Add tests/fixes for inplace rules

Katharine Hyatt · Katharine Hyatt · commit ac5577a0b688 · 2026-01-28T11:54:36.000+01:00
diff --git a/ext/MatrixAlgebraKitMooncakeExt/MatrixAlgebraKitMooncakeExt.jl b/ext/MatrixAlgebraKitMooncakeExt/MatrixAlgebraKitMooncakeExt.jl
@@ -3,7 +3,7 @@ module MatrixAlgebraKitMooncakeExt
 using Mooncake
 using Mooncake: DefaultCtx, CoDual, Dual, NoRData, rrule!!, frule!!, arrayify, @is_primitive
 using MatrixAlgebraKit
-using MatrixAlgebraKit: inv_safe, diagview, copy_input, initialize_output
+using MatrixAlgebraKit: inv_safe, diagview, copy_input, initialize_output, zero
 using MatrixAlgebraKit: qr_pullback!, lq_pullback!
 using MatrixAlgebraKit: qr_null_pullback!, lq_null_pullback!
 using MatrixAlgebraKit: eig_pullback!, eigh_pullback!, eig_vals_pullback!
@@ -54,11 +54,11 @@ for (f!, f, pb, adj) in (
             $f!(A, args, Mooncake.primal(alg_dalg))
             function $adj(::NoRData)
                 copy!(A, Ac)
-                $pb(dA, A, (arg1, arg2), (darg1, darg2))
                 copy!(arg1, arg1c)
                 copy!(arg2, arg2c)
-                MatrixAlgebraKit.zero!(darg1)
-                MatrixAlgebraKit.zero!(darg2)
+                $pb(dA, A, (arg1, arg2), (darg1, darg2))

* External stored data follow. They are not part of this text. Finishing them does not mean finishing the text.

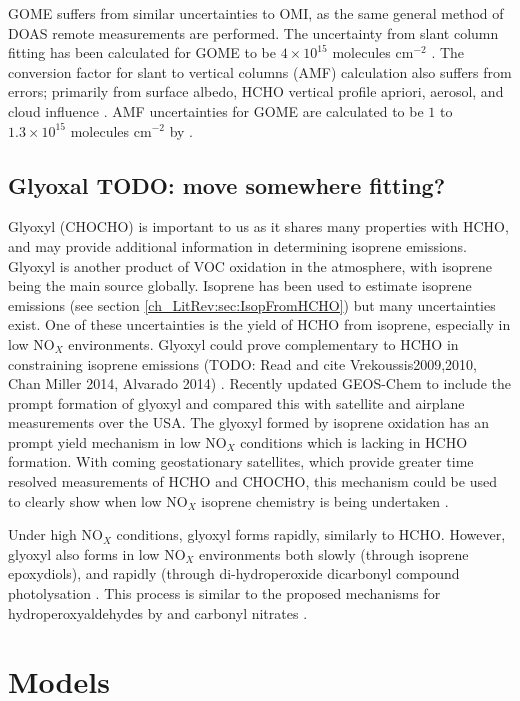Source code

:       GOME suffers from similar uncertainties to OMI, as the same general method of DOAS remote measurements are performed.
      The uncertainty from slant column fitting has been calculated for GOME to be $4\times10^{15}$ molecules cm$^{-2}$ \citep{Chance2000, Millet2006}. 
      The conversion factor for slant to vertical columns (AMF) calculation also suffers from errors; primarily from surface albedo, HCHO vertical profile apriori, aerosol, and cloud influence \citep{Millet2006}. 
      AMF uncertainties for GOME are calculated to be $1$ to $1.3\times10^{15}$ molecules cm$^{-2}$ by \citet{Shim2005}.
    
  \subsection{Glyoxal TODO: move somewhere fitting?}
    Glyoxyl (CHOCHO) is important to us as it shares many properties with HCHO, and may provide additional information in determining isoprene emissions.
    Glyoxyl is another product of VOC oxidation in the atmosphere, with isoprene being the main source globally.
    Isoprene has been used to estimate isoprene emissions (see section \ref{ch_LitRev:sec:IsopFromHCHO}) but many uncertainties exist.
    One of these uncertainties is the yield of HCHO from isoprene, especially in low NO$_X$ environments.
    Glyoxyl could prove complementary to HCHO in constraining isoprene emissions (TODO: Read and cite Vrekoussis2009,2010, Chan Miller 2014, Alvarado 2014) \citep{Miller2017}.
    Recently \cite{Miller2017} updated GEOS-Chem to include the prompt formation of glyoxyl and compared this with satellite and airplane measurements over the USA.
    The glyoxyl formed by isoprene oxidation has an prompt yield mechanism in low NO$_X$ conditions which is lacking in HCHO formation.
    With coming geostationary satellites, which provide greater time resolved measurements of HCHO and CHOCHO, this mechanism could be used to clearly show when low NO$_X$ isoprene chemistry is being undertaken \citep{Miller2017}.
    
    Under high NO$_X$ conditions, glyoxyl forms rapidly, similarly to HCHO.
    However, glyoxyl also forms in low NO$_X$ environments both slowly (through isoprene epoxydiols), and rapidly (through di-hydroperoxide dicarbonyl compound photolysation \citep{Crounse2013}.
    This process is similar to the proposed mechanisms for hydroperoxyaldehydes by \citet{Peeters2014} and carbonyl nitrates \citep{Muller2014}.
    
\section{Models}
  \label{LR:Models}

+                zero!(darg1)
+                zero!(darg2)
                 return NoRData(), NoRData(), NoRData(), NoRData()
             end
             return args_dargs, $adj
@@ -78,8 +78,8 @@ for (f!, f, pb, adj) in (
                 arg1, darg1 = arrayify(arg1, darg1_)
                 arg2, darg2 = arrayify(arg2, darg2_)
                 $pb(dA, A, (arg1, arg2), (darg1, darg2))
-                MatrixAlgebraKit.zero!(darg1)
-                MatrixAlgebraKit.zero!(darg2)
+                zero!(darg1)
+                zero!(darg2)
                 return NoRData(), NoRData(), NoRData()
             end
             return output_codual, $adj
@@ -101,8 +101,8 @@ for (f!, f, pb, adj) in (
             $f!(A, arg, Mooncake.primal(alg_dalg))
             function $adj(::NoRData)
                 copy!(A, Ac)
-                $pb(dA, A, arg, darg)
                 copy!(arg, argc)
+                $pb(dA, A, arg, darg)
                 MatrixAlgebraKit.zero!(darg)
                 return NoRData(), NoRData(), NoRData(), NoRData()
             end
@@ -139,6 +139,7 @@ for (f!, f, f_full, pb, adj) in (
             copy!(D, diagview(DV[1]))
             V = DV[2]
             function $adj(::NoRData)
+                copy!(D, diagview(DV[1]))
                 $pb(dA, A, DV, dD)
                 MatrixAlgebraKit.zero!(dD)
                 return NoRData(), NoRData(), NoRData(), NoRData()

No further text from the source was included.